To better help those it serves, the hospital is embarking on what it calls The Queen’s Care Coalition. Within the next several years, it hopes to have a network of aid set in place —a combination of both medical and community outreach services, providing a continuum of care to homeless patients.

“Queen’s has been stepping up to the plate,” he says. “I’ve been really happy … as an ER physician, that Queen’s has really dedicated themselves to putting their actions where their mouth is — this culture, this mission by Queen Emma: care for the indigenous, the sick, the poor.”

But that isn’t the only thing that Queen’s hopes to accomplish in the coming years. It’s been almost two decades since Queen’s unveiled a renovated Emergency Department in 1999. Spanning 25,000 square feet, it currently is compromised of 31 treatment rooms.

“It was designed to serve what we felt were going to be the needs of the patients over the next, what we thought would be, the next several decades,” says Art Ushijima, president and CEO of The Queen’s Health Systems and president of The Queen’s Medical Center. “I think it was pretty cutting edge back then, and I think it’s still pretty relevant today.

“We have an emergency room that’s really designed to serve multiple health care (and) medical needs, whether they’re acute strokes and heart attacks to patients with behavioral issues,” he adds.

Despite this, Ushijima says that the time has come for Queen’s to plan for yet another expansion. With the number of patients it receives each year, it’s a growth that only seems natural — more room for an increasing demand, in fact, is a challenge Klemmer says the Emergency Department faces.

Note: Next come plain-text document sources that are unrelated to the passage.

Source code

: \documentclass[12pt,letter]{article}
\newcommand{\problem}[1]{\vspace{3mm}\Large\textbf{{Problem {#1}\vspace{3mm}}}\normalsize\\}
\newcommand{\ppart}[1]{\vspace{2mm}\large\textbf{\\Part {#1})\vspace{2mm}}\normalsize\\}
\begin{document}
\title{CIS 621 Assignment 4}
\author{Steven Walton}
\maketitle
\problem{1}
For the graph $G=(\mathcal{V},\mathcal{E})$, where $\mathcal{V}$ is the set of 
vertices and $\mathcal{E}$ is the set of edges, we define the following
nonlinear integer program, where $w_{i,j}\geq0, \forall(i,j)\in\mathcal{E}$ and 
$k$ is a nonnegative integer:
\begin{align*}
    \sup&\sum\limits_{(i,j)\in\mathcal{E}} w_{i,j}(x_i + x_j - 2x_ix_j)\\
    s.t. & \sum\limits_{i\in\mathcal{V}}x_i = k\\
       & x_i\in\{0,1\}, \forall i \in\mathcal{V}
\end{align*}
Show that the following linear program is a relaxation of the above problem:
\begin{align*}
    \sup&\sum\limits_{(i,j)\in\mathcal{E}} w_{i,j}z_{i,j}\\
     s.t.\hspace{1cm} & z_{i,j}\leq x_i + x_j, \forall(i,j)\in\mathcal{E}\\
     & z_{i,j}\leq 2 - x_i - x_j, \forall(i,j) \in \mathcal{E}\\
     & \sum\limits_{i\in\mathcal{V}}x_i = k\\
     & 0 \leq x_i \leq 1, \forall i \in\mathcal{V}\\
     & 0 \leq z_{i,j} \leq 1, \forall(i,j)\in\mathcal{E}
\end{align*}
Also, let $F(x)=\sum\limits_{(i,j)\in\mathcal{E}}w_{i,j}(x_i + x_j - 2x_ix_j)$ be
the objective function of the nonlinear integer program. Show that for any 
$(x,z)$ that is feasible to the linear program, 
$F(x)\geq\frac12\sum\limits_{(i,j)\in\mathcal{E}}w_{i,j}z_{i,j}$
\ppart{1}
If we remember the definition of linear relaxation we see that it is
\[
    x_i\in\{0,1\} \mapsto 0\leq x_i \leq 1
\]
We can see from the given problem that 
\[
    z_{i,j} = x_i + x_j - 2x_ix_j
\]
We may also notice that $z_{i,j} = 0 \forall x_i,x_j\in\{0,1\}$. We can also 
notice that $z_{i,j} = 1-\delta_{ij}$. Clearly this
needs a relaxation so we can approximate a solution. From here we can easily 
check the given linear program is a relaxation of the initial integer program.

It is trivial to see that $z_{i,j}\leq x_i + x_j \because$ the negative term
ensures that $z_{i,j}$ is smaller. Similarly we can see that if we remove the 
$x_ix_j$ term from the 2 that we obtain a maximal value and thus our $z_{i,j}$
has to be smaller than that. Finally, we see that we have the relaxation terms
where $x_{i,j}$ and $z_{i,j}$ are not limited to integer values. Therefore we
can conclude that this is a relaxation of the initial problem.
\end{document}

But getting there is going to take some time. To start, Queen’s is hosting a sold-out benefit dinner Sept. 8. Proceeds will support the future expansion of the Emergency Department and its trauma services, helping with the renovation, construction, and purchasing of new medical equipment and technology.

“It’s a longer-term plan,” says Ushijima. “It’s going to take a lot of planning and certainly a lot of costs, but I think the growth and demand for emergency services will continue to expand.”

More importantly, though, Ushijima hopes that the community realizes just how vital its emergency services are.

“We do need the public’s support so that they know they’ll get taken care of in the best possible way,” adds Hayashi. “Hopefully, they’ll never need us. But if they do, then we’re here for them.”